## What needs to be done
Output only the lines below from the one containing "#### 🟠 HIGH-001: No" to the one containing "- **Fix**: Add", exactly as written, both ends kept.

## Dataset excerpts
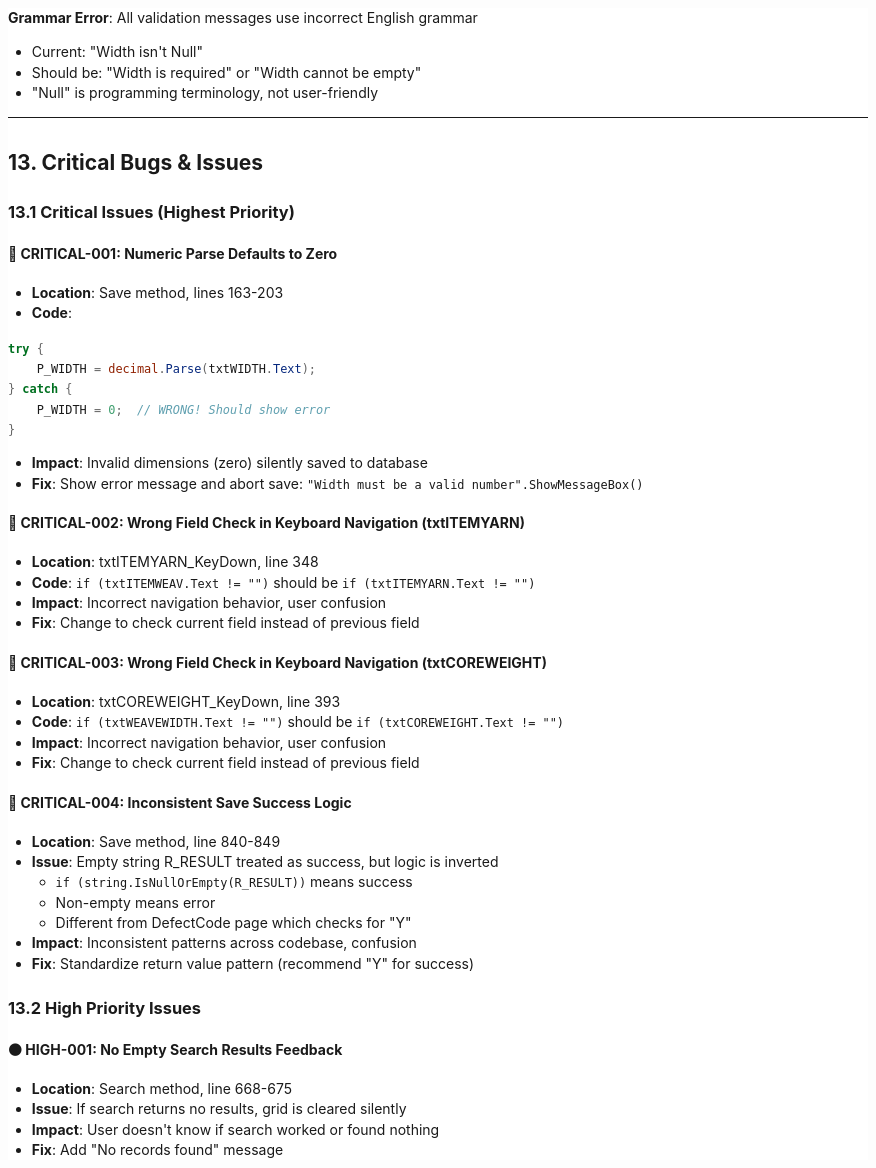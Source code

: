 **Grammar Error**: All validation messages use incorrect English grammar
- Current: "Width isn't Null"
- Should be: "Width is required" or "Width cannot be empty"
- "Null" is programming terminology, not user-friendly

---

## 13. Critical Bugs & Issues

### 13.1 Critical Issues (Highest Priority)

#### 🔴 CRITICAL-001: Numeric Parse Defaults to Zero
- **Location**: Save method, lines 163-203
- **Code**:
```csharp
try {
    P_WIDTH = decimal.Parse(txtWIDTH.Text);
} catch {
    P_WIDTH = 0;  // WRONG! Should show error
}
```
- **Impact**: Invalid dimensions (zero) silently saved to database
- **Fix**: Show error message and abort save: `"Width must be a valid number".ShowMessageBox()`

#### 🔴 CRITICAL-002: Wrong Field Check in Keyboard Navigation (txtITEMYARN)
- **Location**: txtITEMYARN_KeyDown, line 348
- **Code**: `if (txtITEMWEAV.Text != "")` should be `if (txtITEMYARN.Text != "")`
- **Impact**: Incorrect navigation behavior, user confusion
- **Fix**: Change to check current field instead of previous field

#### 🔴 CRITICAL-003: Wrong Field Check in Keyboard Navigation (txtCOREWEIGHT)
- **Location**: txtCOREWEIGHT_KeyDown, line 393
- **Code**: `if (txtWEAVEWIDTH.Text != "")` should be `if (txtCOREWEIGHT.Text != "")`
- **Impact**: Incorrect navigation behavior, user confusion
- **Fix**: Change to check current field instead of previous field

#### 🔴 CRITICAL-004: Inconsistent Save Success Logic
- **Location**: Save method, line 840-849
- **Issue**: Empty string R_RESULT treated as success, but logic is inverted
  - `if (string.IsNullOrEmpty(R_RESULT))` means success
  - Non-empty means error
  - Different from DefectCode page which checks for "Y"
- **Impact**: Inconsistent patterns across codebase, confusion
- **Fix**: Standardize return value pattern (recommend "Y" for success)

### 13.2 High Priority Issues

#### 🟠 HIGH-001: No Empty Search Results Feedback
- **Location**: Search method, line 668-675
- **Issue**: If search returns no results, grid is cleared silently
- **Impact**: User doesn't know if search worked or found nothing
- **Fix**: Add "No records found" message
...
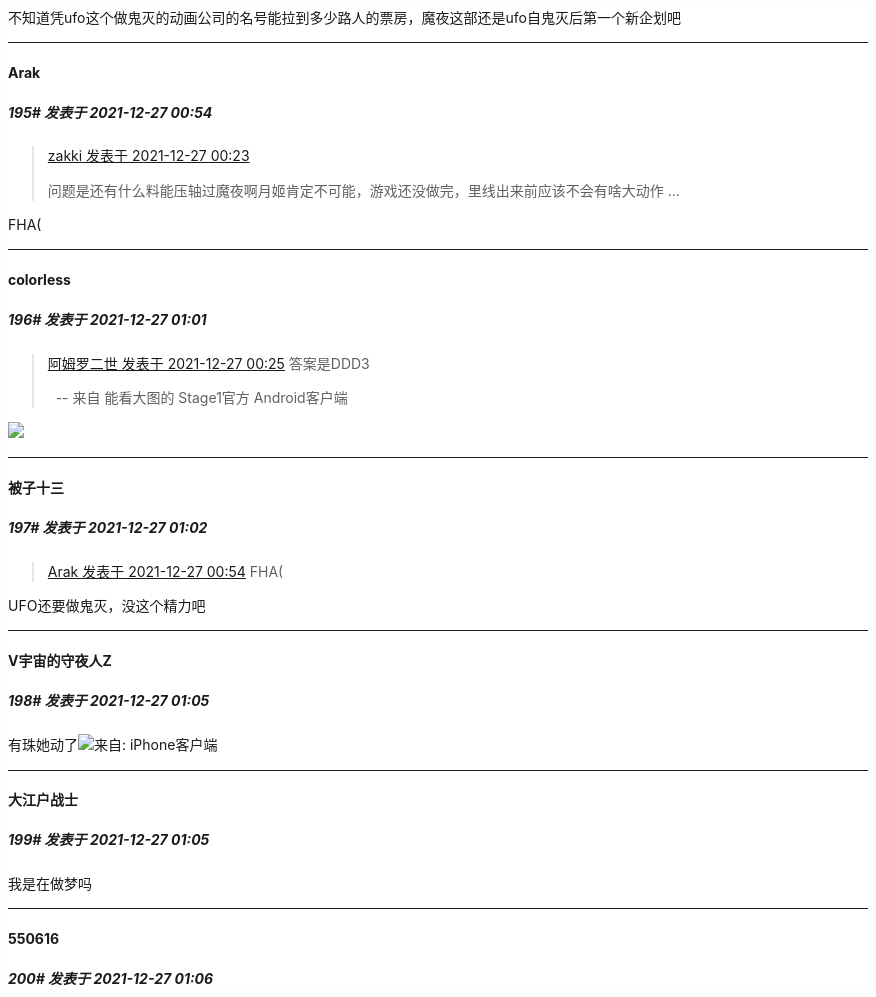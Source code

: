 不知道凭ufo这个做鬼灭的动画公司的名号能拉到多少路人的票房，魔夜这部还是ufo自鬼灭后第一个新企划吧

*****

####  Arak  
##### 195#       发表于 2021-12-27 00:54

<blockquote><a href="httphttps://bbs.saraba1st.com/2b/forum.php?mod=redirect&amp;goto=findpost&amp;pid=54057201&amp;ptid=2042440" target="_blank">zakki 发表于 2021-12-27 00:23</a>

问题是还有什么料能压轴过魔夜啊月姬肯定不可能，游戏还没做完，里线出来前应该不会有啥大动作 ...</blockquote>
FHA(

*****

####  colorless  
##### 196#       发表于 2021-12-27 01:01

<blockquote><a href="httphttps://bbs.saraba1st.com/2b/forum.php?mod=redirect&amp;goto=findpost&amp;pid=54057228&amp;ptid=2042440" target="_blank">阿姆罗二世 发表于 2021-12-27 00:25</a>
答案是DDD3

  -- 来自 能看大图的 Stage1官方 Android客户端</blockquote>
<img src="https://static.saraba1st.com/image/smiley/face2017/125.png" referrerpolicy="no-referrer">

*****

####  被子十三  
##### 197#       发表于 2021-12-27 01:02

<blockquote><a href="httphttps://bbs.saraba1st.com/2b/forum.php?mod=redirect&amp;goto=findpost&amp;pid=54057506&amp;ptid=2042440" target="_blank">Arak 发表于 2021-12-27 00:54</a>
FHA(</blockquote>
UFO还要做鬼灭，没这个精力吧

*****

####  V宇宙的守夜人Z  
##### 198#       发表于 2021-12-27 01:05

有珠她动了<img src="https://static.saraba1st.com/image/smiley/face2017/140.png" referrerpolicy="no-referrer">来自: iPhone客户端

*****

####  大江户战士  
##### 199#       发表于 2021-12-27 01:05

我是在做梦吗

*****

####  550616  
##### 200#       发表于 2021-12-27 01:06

## Output for this task
#### 🟠 HIGH-001: No Empty Search Results Feedback
- **Location**: Search method, line 668-675
- **Issue**: If search returns no results, grid is cleared silently
- **Impact**: User doesn't know if search worked or found nothing
- **Fix**: Add "No records found" message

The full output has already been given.